I hope I can accurately explain what I want to do.
1- There is a fixed excel file for example a.xls. Continuous data is added to the excel file every day. And with the data added every day, the number of records is progressing. (no deletions)
- But for example, there are newly added data today, a.xls data added
- Rule 1. If the previous reference column data comparison is made by providing repeated record control. No recurring entries
- Rule 2. Writing new data that does not repeat to a.xls file (without deleting the data in the current file)
2- Determining new data added to a.xls and writing to b.xls file that will be daily report (this file is updated every day. Old data is not kept)
an example of this would be great for me. And I hope I was able to tell you correctly.
Many thanks for every kind of opinion and help
Note: The sample workflow will be educational for me. It will be great
Try to do something with https://nodepit.com/node/org.knime.base.node.preproc.duplicates.DuplicateRowFilterNodeFactory
This node will tell you which rows are unique (b.xls, new data) and chosen (a.xls, old data) and duplicate (rows to delete),
I made a draft workflow. But all I need is to compare the new records with the archive file.
then just adding new records to the archive file and adding them to the daily report file
how can i just export new records?
The solution thus reads an archive file, where data is transferred every day. New incoming data is checked before being transferred to archive file and daily report file, and parsed. Finally, new unique records are transferred to both the archive file and the report file.
Concatenate the archive and new data use duplicate row filter which will find new data (node ads classification column)

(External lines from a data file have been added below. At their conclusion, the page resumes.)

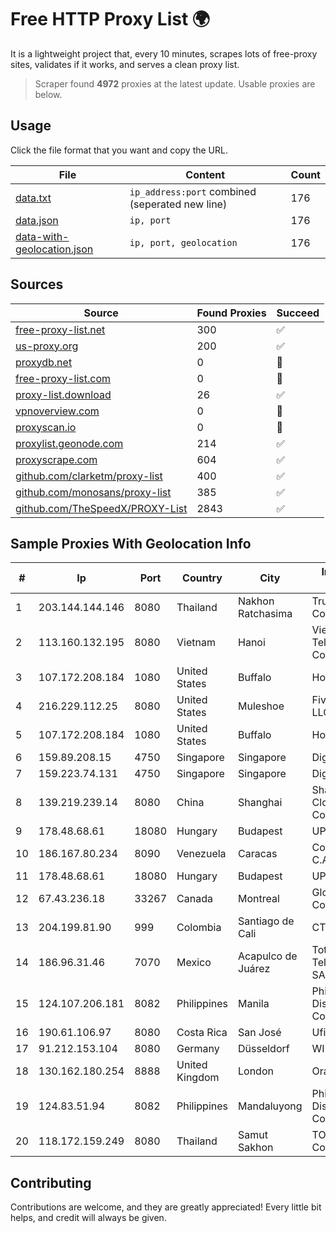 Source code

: 
# Free HTTP Proxy List 🌍

It is a lightweight project that, every 10 minutes, scrapes lots of free-proxy sites, validates if it works, and serves a clean proxy list.


> Scraper found **4972** proxies at the latest update. Usable proxies are below.

## Usage

Click the file format that you want and copy the URL.


|File|Content|Count|
|----|-------|-----|
|[data.txt](https://raw.githubusercontent.com/themiralay/Proxy-List-World/master/data.txt)|`ip_address:port` combined (seperated new line)|176|
|[data.json](https://raw.githubusercontent.com/themiralay/Proxy-List-World/master/data.json)|`ip, port`|176|
|[data-with-geolocation.json](https://raw.githubusercontent.com/themiralay/Proxy-List-World/master/data-with-geolocation.json)|`ip, port, geolocation`|176|

## Sources

|Source|Found Proxies|Succeed|
|------|-------------|-------|
|[free-proxy-list.net](https://free-proxy-list.net)|300|✅|
|[us-proxy.org](https://www.us-proxy.org)|200|✅|
|[proxydb.net](http://proxydb.net)|0|🚫|
|[free-proxy-list.com](https://free-proxy-list.com/?page=&port=&type%5B%5D=http&type%5B%5D=https&up_time=0&search=Search)|0|🚫|
|[proxy-list.download](https://www.proxy-list.download/HTTP)|26|✅|
|[vpnoverview.com](https://vpnoverview.com/privacy/anonymous-browsing/free-proxy-servers)|0|🚫|
|[proxyscan.io](https://www.proxyscan.io)|0|🚫|
|[proxylist.geonode.com](https://proxylist.geonode.com/api/proxy-list?limit=300&page=1&sort_by=lastChecked&sort_type=desc&protocols=http,https)|214|✅|
|[proxyscrape.com](https://api.proxyscrape.com/v2/?request=displayproxies&protocol=http&timeout=10000&country=all&ssl=all&anonymity=all)|604|✅|
|[github.com/clarketm/proxy-list](https://raw.githubusercontent.com/clarketm/proxy-list/master/proxy-list-raw.txt)|400|✅|
|[github.com/monosans/proxy-list](https://raw.githubusercontent.com/monosans/proxy-list/main/proxies/http.txt)|385|✅|
|[github.com/TheSpeedX/PROXY-List](https://raw.githubusercontent.com/TheSpeedX/PROXY-List/master/http.txt)|2843|✅|


## Sample Proxies With Geolocation Info

|#|Ip|Port|Country|City|Internet Service Provider|
|-|--|----|-------|----|-------------------------|
|1|203.144.144.146|8080|Thailand|Nakhon Ratchasima|True Internet Corporation CO. Ltd.|
|2|113.160.132.195|8080|Vietnam|Hanoi|VietNam Post and Telecom Corporation|
|3|107.172.208.184|1080|United States|Buffalo|HostPapa|
|4|216.229.112.25|8080|United States|Muleshoe|Five Area Systems, LLC|
|5|107.172.208.184|1080|United States|Buffalo|HostPapa|
|6|159.89.208.15|4750|Singapore|Singapore|DigitalOcean, LLC|
|7|159.223.74.131|4750|Singapore|Singapore|DigitalOcean, LLC|
|8|139.219.239.14|8080|China|Shanghai|Shanghai Blue Cloud Technology Co., Ltd|
|9|178.48.68.61|18080|Hungary|Budapest|UPC|
|10|186.167.80.234|8090|Venezuela|Caracas|Corporacion Digitel C.A|
|11|178.48.68.61|18080|Hungary|Budapest|UPC|
|12|67.43.236.18|33267|Canada|Montreal|GloboTech Communications|
|13|204.199.81.90|999|Colombia|Santiago de Cali|CTL Colombia|
|14|186.96.31.46|7070|Mexico|Acapulco de Juárez|Total Play Telecomunicaciones SA De CV|
|15|124.107.206.181|8082|Philippines|Manila|Philippine Long Distance Telephone Co.|
|16|190.61.106.97|8080|Costa Rica|San José|Ufinet Costa Rica|
|17|91.212.153.104|8080|Germany|Düsseldorf|WIIT AG|
|18|130.162.180.254|8888|United Kingdom|London|Oracle Corporation|
|19|124.83.51.94|8082|Philippines|Mandaluyong|Philippine Long Distance Telephone Co.|
|20|118.172.159.249|8080|Thailand|Samut Sakhon|TOT Public Company Limited|



## Contributing

Contributions are welcome, and they are greatly appreciated! Every
little bit helps, and credit will always be given.


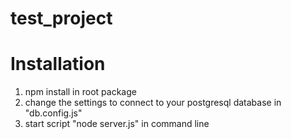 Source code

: ﻿# test_project
# Installation
1. npm install in root package
2. change the settings to connect to your postgresql database in "db.config.js"
3. start script "node server.js" in command line
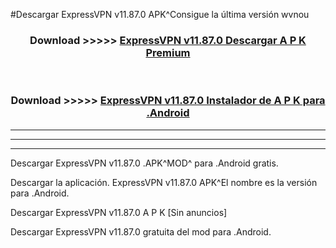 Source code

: #Descargar ExpressVPN v11.87.0  APK^Consigue la última versión wvnou



<div align="center">
<h3>Download >>>>> <a href="https://es-sites.web.app/?es= ExpressVPN v11.87.0 ">ExpressVPN v11.87.0  Descargar A P K Premium</a></h3><br>

<h3>Download >>>>> <a href="https://es-sites.web.app/?es= ExpressVPN v11.87.0 ">ExpressVPN v11.87.0  Instalador de A P K para .Android</a></h3>
</div>


----------------------------------------------------------

----------------------------------------------------------

----------------------------------------------------------

Descargar ExpressVPN v11.87.0  .APK^MOD^ para .Android gratis.

Descargar la aplicación. ExpressVPN v11.87.0  APK^El nombre es la versión para .Android.

Descargar ExpressVPN v11.87.0  A P K [Sin anuncios]

Descargar ExpressVPN v11.87.0  gratuita del mod para .Android. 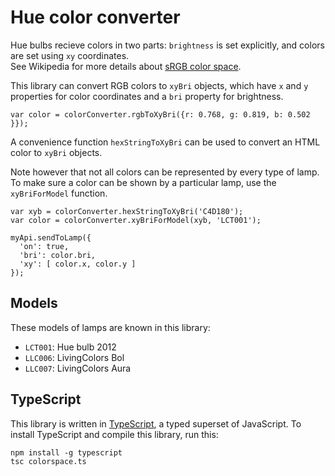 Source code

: Hue color converter
===================

Hue bulbs recieve colors in two parts: `brightness` is set explicitly, and colors are set using `xy` coordinates.  
See Wikipedia for more details about [sRGB color space](https://en.wikipedia.org/wiki/SRGB).

This library can convert RGB colors to `xyBri` objects, which have `x` and `y` properties for color coordinates and a `bri` property for brightness.

    var color = colorConverter.rgbToXyBri({r: 0.768, g: 0.819, b: 0.502 }});

A convenience function `hexStringToXyBri` can be used to convert an HTML color to `xyBri` objects.

Note however that not all colors can be represented by every type of lamp.
To make sure a color can be shown by a particular lamp, use the `xyBriForModel` function.

    var xyb = colorConverter.hexStringToXyBri('C4D180');
    var color = colorConverter.xyBriForModel(xyb, 'LCT001');

    myApi.sendToLamp({
      'on': true,
      'bri': color.bri,
      'xy': [ color.x, color.y ]
    });


Models
------

These models of lamps are known in this library:

  * `LCT001`: Hue bulb 2012
  * `LLC006`: LivingColors Bol
  * `LLC007`: LivingColors Aura


TypeScript
----------

This library is written in [TypeScript](http://www.typescriptlang.org/), a typed superset of JavaScript. To install TypeScript and compile this library, run this:

    npm install -g typescript
    tsc colorspace.ts

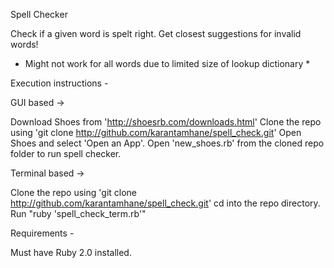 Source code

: Spell Checker

Check if a given word is spelt right. 
Get closest suggestions for invalid words!
* Might not work for all words due to limited size of lookup dictionary *

Execution instructions - 

GUI based ->

Download Shoes from 'http://shoesrb.com/downloads.html'
Clone the repo using 'git clone http://github.com/karantamhane/spell_check.git'
Open Shoes and select 'Open an App'. 
Open 'new_shoes.rb' from the cloned repo folder to run spell checker.


Terminal based ->

Clone the repo using 'git clone http://github.com/karantamhane/spell_check.git'
cd into the repo directory.
Run "ruby 'spell_check_term.rb'"

Requirements - 

Must have Ruby 2.0 installed.
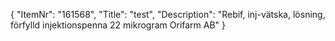 {
  "ItemNr": "161568",
  "Title": "test",
  "Description": "Rebif, inj-vätska, lösning, förfylld injektionspenna 22 mikrogram Orifarm AB"
} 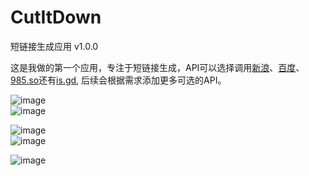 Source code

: # CutItDown
短链接生成应用  v1.0.0

这是我做的第一个应用，专注于短链接生成，API可以选择调用[新浪](http://open.weibo.com/wiki/2/short_url/shorten)、[百度](http://dwz.cn/)、[985.so](http://985.so/)还有[is.gd](http://is.gd/),
后续会根据需求添加更多可选的API。

![image](screenshots/Screenshot_2015-08-28-14-45-08.png)  
![image](screenshots/Screenshot_2015-08-28-14-45-14.png)

![image](screenshots/Screenshot_2015-08-28-14-45-23.png)  
![image](screenshots/Screenshot_2015-08-28-14-45-27.png)
  
![image](screenshots/Screenshot_2015-08-28-14-45-32.png)  
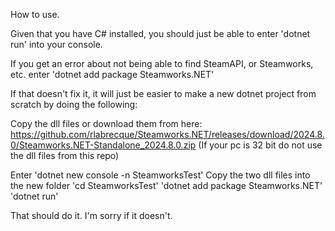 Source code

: How to use.

Given that you have C# installed, you should just be able to enter 'dotnet run' into your console.

If you get an error about not being able to find SteamAPI, or Steamworks, etc. enter 'dotnet add package Steamworks.NET'

If that doesn't fix it, it will just be easier to make a new dotnet project from scratch by doing the following:

Copy the dll files or download them from here: https://github.com/rlabrecque/Steamworks.NET/releases/download/2024.8.0/Steamworks.NET-Standalone_2024.8.0.zip
(If your pc is 32 bit do not use the dll files from this repo)

Enter 'dotnet new console -n SteamworksTest'
Copy the two dll files into the new folder
'cd SteamworksTest'
'dotnet add package Steamworks.NET'
'dotnet run'

That should do it. 
I'm sorry if it doesn't.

Select “keep duplicate rows” and then filer unique
Update: I share the latest version of the workflow for those who are looking for a solution in a similar subject.
as a result ;
1- archive file is read. If there is a record to be added, it will be updated by adding it to the archive file. So excel new record is added. (does not actually add archive + new record = new archive. combines and rewrites by comparing)
2- New records that are not in the file of archive are compared with the url address and generate reports for new records.
This topic was automatically closed 7 days after the last reply. New replies are no longer allowed.